Oh, my gosh. I could’ve written this essay. Yes. Yes. Yes. Everything the author said. When I’ve voiced bad days, I’ve also heard “Well, this is what you wanted….” Thirteen years infertility…more than three years adopting. Yes, it is what I asked for, but parenting can also be hard. We love our kids, but, holy moly, they can drive us up the wall as much as anyone else’s!
Pamela • via Facebook
I too feel that people don’t want to hear my struggles as a mom because I “knew what I was signing up for” or judge me as sounding “ungrateful” for the chance to be a mom. My own husband has even said, “Well, you wanted kids so bad and this is what we get.” When, really, the struggles I have are just those of any mom—when the kids don’t listen, or get in trouble at school, etc. It can be rather isolating at times.
Carrie • via Facebook
I didn’t really get this from others, but more from myself. It always made me feel guilty until I heard that all moms have these thoughts sometimes. That helped validate the feeling that I was a real mom.
Michelle • via Facebook
We are moms! We can get depressed after placement. We can wonder if we made the right decision. We can take our time to fall in love with our child. We can complain. We can be stressed and exhausted.
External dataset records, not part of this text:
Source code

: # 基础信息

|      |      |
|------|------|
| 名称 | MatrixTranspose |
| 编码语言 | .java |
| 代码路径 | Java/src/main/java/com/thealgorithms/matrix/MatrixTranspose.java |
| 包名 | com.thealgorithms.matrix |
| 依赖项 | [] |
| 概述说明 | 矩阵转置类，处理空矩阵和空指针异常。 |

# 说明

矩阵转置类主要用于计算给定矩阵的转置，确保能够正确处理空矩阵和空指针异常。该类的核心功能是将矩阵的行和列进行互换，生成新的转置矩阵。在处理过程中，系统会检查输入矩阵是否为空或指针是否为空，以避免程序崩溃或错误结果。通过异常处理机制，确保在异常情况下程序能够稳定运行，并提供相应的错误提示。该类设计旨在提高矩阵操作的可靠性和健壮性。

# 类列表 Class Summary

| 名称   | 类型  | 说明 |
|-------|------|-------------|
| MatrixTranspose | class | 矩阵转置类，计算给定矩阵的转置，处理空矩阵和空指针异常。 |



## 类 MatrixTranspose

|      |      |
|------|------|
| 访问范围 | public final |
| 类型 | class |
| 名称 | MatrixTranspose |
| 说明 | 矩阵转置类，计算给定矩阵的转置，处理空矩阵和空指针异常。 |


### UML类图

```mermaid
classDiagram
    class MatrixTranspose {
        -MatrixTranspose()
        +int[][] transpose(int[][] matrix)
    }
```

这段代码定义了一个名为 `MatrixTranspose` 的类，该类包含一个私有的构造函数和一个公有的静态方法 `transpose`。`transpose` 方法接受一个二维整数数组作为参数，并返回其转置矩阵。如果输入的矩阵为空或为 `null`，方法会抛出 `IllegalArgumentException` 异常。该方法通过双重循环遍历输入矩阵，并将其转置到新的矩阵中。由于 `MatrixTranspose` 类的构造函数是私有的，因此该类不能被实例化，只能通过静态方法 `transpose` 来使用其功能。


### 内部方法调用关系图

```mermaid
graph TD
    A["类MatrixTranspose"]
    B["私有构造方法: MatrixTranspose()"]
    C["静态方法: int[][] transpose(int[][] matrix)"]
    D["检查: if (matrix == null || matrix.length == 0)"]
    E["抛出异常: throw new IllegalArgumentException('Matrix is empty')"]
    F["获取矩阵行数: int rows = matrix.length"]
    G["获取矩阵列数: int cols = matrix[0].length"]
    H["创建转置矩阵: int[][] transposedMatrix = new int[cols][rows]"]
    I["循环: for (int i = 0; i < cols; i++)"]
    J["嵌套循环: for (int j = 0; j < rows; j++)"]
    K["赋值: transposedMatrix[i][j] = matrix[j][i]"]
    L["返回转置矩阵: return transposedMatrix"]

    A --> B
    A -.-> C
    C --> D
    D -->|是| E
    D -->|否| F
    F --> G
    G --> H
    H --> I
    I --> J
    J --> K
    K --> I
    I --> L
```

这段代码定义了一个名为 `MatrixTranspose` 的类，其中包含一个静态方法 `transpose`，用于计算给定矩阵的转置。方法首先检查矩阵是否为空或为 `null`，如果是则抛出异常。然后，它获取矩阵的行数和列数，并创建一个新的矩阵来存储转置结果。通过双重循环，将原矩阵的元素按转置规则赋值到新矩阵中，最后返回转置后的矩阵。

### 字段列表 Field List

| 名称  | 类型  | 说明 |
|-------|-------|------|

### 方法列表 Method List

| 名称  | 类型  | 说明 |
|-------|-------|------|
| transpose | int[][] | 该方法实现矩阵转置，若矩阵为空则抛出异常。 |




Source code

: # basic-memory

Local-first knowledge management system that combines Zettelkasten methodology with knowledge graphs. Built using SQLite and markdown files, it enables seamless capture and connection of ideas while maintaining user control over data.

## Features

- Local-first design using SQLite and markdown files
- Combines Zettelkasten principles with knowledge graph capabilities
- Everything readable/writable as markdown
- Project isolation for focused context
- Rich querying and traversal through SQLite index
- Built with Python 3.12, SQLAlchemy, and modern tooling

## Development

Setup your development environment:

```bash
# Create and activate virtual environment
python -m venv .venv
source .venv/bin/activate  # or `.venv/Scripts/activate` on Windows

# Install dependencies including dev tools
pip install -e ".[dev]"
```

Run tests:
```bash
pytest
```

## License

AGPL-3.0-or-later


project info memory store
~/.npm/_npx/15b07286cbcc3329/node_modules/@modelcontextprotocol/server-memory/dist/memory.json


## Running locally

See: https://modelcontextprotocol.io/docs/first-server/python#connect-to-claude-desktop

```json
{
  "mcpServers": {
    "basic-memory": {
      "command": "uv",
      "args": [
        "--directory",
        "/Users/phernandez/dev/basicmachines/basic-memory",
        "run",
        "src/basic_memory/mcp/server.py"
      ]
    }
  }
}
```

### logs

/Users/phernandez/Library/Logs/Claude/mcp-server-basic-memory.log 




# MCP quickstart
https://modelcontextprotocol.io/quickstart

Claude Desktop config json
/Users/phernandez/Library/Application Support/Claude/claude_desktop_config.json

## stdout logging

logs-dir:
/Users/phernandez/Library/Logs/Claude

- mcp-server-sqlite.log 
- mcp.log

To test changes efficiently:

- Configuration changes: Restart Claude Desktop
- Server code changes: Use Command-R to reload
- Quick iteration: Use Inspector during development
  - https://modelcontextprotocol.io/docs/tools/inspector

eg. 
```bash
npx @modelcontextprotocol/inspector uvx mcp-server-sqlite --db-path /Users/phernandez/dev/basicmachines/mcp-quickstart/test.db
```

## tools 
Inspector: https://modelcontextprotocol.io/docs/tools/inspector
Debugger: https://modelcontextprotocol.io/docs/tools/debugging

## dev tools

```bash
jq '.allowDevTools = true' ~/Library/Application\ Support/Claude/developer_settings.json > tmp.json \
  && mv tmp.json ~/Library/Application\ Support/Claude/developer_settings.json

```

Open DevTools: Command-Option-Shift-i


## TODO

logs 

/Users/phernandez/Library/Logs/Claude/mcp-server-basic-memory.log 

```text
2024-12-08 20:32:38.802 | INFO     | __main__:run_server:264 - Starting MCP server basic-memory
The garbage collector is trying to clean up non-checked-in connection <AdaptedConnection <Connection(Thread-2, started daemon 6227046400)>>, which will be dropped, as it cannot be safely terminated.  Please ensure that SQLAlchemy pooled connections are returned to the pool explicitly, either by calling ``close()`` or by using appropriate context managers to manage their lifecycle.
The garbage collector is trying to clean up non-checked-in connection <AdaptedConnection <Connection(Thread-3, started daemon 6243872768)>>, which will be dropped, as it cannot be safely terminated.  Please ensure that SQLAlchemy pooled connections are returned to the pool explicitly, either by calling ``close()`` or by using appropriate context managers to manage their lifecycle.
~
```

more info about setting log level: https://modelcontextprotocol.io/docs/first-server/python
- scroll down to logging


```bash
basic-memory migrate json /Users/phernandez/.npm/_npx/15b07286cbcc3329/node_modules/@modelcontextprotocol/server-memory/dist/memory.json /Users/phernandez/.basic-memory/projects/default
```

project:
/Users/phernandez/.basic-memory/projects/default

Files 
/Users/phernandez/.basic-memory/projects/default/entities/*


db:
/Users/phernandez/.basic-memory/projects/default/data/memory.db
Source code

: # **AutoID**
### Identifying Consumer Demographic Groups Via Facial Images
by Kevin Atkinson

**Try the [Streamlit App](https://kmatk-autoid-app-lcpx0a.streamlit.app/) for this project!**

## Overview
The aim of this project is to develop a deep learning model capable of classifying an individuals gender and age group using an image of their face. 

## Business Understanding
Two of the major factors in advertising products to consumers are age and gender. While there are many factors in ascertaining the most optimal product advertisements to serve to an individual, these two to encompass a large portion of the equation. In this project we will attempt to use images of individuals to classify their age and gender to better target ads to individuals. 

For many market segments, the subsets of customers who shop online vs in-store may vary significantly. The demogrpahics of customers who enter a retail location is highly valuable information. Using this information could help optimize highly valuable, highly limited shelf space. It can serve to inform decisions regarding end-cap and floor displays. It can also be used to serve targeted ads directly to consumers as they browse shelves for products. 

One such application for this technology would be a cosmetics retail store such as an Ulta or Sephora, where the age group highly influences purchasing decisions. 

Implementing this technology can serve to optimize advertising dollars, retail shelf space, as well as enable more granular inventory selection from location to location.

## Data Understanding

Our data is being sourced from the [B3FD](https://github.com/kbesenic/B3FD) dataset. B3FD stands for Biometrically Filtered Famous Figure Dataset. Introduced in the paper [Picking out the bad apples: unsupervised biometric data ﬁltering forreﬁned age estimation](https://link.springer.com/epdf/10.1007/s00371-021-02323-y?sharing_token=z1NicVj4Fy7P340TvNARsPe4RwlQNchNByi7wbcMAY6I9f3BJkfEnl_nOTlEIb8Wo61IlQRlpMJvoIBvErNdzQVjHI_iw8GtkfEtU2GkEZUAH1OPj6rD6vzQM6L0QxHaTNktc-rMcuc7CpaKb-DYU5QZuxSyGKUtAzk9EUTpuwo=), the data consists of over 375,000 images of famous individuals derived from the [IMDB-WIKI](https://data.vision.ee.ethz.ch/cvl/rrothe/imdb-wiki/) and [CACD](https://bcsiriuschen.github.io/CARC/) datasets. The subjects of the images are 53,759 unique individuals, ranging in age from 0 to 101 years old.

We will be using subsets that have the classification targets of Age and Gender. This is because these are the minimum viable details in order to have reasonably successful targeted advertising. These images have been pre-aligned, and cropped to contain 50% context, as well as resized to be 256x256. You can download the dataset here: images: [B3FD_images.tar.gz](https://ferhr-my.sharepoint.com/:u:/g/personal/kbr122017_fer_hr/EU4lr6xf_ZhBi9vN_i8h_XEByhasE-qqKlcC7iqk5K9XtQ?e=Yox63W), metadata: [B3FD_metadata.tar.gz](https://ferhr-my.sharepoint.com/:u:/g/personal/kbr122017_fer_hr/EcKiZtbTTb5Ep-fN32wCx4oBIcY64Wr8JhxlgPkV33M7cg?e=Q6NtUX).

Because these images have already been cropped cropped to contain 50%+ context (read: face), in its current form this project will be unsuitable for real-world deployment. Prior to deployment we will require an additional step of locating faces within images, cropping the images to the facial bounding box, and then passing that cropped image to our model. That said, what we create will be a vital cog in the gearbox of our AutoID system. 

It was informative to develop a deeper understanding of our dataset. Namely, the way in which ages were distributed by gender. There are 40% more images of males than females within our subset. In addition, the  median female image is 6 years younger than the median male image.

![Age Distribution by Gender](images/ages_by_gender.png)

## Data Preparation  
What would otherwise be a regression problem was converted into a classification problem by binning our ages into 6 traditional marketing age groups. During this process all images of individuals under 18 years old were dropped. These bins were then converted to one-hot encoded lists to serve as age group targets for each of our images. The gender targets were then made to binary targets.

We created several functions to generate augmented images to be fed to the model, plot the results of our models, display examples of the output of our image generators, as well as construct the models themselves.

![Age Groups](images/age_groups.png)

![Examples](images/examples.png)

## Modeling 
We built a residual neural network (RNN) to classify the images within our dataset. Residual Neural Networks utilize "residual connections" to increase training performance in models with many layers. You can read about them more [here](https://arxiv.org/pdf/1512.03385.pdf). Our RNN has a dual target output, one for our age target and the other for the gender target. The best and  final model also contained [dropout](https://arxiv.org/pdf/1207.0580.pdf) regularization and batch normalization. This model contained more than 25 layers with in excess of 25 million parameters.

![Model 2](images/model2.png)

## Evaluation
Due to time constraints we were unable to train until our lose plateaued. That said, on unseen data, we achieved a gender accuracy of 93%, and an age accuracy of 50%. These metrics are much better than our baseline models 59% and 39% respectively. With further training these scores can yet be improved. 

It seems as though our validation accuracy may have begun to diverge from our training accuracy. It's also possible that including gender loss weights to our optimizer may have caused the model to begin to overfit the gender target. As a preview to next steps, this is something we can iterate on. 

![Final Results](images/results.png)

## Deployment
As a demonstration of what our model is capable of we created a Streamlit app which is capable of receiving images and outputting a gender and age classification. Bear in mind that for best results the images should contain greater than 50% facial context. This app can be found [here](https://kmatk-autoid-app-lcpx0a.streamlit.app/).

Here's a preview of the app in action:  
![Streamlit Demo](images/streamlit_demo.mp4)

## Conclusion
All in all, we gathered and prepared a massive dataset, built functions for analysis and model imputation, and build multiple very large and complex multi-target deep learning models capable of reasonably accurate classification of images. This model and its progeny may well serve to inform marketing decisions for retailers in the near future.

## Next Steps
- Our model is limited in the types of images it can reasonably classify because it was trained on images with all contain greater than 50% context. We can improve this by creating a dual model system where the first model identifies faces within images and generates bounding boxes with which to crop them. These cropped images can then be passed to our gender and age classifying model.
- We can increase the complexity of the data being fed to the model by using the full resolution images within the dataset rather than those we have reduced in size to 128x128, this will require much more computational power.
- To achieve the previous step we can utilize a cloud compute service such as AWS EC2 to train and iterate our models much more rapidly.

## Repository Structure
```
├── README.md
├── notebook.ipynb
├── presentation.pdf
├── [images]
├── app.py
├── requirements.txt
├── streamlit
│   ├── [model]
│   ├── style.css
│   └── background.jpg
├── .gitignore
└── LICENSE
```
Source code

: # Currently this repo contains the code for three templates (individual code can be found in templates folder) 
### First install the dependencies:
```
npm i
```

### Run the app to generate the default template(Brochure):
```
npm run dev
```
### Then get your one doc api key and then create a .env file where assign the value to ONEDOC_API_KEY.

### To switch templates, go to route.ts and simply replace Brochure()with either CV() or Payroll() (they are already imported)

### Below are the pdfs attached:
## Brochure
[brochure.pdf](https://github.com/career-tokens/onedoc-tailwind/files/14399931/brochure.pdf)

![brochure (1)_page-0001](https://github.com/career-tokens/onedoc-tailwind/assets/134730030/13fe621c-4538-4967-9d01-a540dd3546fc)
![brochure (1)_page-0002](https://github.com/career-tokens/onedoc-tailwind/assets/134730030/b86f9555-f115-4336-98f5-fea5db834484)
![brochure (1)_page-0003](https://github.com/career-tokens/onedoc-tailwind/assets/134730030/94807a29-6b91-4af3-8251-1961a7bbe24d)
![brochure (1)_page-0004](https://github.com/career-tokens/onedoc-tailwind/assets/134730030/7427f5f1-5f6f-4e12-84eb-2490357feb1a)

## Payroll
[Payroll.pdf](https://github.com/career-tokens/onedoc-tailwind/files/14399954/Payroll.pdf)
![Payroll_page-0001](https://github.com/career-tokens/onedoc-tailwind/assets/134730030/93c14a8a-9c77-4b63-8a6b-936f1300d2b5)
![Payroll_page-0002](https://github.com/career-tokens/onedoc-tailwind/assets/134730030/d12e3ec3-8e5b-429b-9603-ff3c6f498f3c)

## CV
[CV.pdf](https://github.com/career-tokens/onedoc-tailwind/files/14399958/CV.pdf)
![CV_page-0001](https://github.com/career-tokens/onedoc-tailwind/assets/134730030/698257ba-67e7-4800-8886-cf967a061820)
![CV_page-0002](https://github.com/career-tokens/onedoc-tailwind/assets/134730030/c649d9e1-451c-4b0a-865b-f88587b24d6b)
We can also weep at a love we never knew was possible. We can adore our children and they can drive us nuts. We are simply MOMS!
Sarah • via Facebook
I also pursued adoption before trying IVF, and am so glad. The goal was to parent forever, not be pregnant temporarily.
Jennifer • via Facebook
This story felt so familiar. After years of enduring the indignity of infertility treatment, adoption was wonderful. Easy, no. But we wouldn’t change a thing about how or when it happened!
Nichole • via Facebook
I had friends who read me the riot act for not considering IVF, but it wasn’t really a choice I wanted to consider. I wanted a family, not more fertility angst, and adoption gave me that. I love my two beautiful children and can’t imagine my family any other way.
Elizabeth • via Facebook
I would have opted out of IVF sooner, but I wasn’t educated enough about the process and truly believed it was nearly impossible to be graced with a child this way. As it turned out, it was totally the opposite. There’s just not enough education out there.
Rebecca • via Facebook
We had to share news of a birth parent’s death with our boys. It was their biological father, whom they had only met a few times. We were straightforward and honest with them and asked if they had any questions. We also used it as a chance to once again discuss the dangers of any drug or alcohol usage.
Diane • via Facebook
I wonder who “advised” this family that they try to keep adoption secret or even fake a pregnancy on social media… maybe they watch too many TV soap operas? I’ve never heard of anything this ridiculous and am disturbed that anyone would ask about it.
Barb • via Facebook
We did not keep our adoption plans secret or pretend to be pregnant, however I can see why you would want to. When you announce an adoption you get so many questions and hear all the horror stories. Rarely is there a “congratulations”; instead you are greeted with concern.
Katie • via Facebook
I shared my entire adoption journey with my friends and family on social media. I did it for transparency purposes and to educate people on adoption. So many people had misconceptions about adoption and thanked me for being so honest about the journey. I wouldn’t change a thing about my level of transparency.